Return the lines below that carry the word "value".

● **Dataset records**
:::

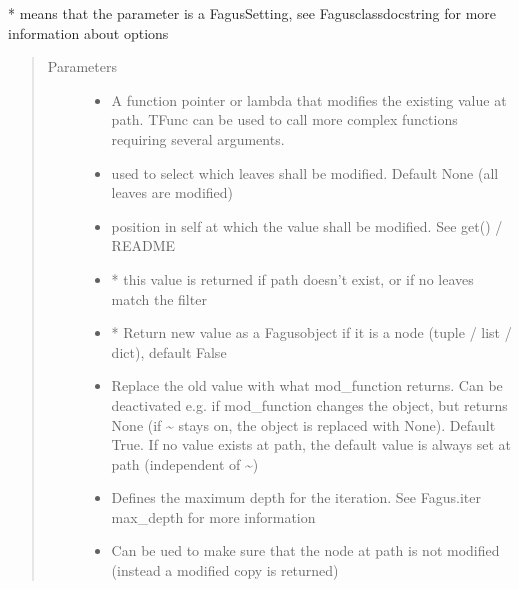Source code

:\documentclass[a4paper,10pt,english]{sphinxmanual}
\begin{document}
\begin{fulllineitems}
\begin{fulllineitems}
\sphinxAtStartPar
* means that the parameter is a Fagus\sphinxhyphen{}Setting, see Fagus\sphinxhyphen{}class\sphinxhyphen{}docstring for more information about options
\begin{quote}\begin{description}
\item[{Parameters}] \leavevmode\begin{itemize}
\item {}
\sphinxAtStartPar
{} \textendash{} A function pointer or lambda that modifies the existing value at path. TFunc can be used to
call more complex functions requiring several arguments.

\item {}
\sphinxAtStartPar
{} \textendash{} used to select which leaves shall be modified. Default None (all leaves are modified)

\item {}
\sphinxAtStartPar
{} \textendash{} position in self at which the value shall be modified. See get() / README

\item {}
\sphinxAtStartPar
{} \textendash{} * this value is returned if path doesn’t exist, or if no leaves match the filter

\item {}
\sphinxAtStartPar
{} \textendash{} * Return new value as a Fagus\sphinxhyphen{}object if it is a node (tuple / list / dict), default False

\item {}
\sphinxAtStartPar
{} \textendash{} Replace the old value with what mod\_function returns. Can be deactivated e.g. if mod\_function
changes the object, but returns None (if \textasciitilde{} stays on, the object is replaced with None). Default True.
If no value exists at path, the default value is always set at path (independent of \textasciitilde{})

\item {}
\sphinxAtStartPar
{} \textendash{} Defines the maximum depth for the iteration. See Fagus.iter max\_depth for more information

\item {}
\sphinxAtStartPar
{} \textendash{} Can be ued to make sure that the node at path is not modified (instead a modified copy is returned)


\end{itemize}
\end{description}
\end{quote}
\end{fulllineitems}
\end{fulllineitems}
\end{document}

:::

● **Written solution**
{} \textendash{} A function pointer or lambda that modifies the existing value at path. TFunc can be used to
{} \textendash{} position in self at which the value shall be modified. See get() / README
{} \textendash{} * this value is returned if path doesn’t exist, or if no leaves match the filter
{} \textendash{} * Return new value as a Fagus\sphinxhyphen{}object if it is a node (tuple / list / dict), default False
{} \textendash{} Replace the old value with what mod\_function returns. Can be deactivated e.g. if mod\_function
If no value exists at path, the default value is always set at path (independent of \textasciitilde{})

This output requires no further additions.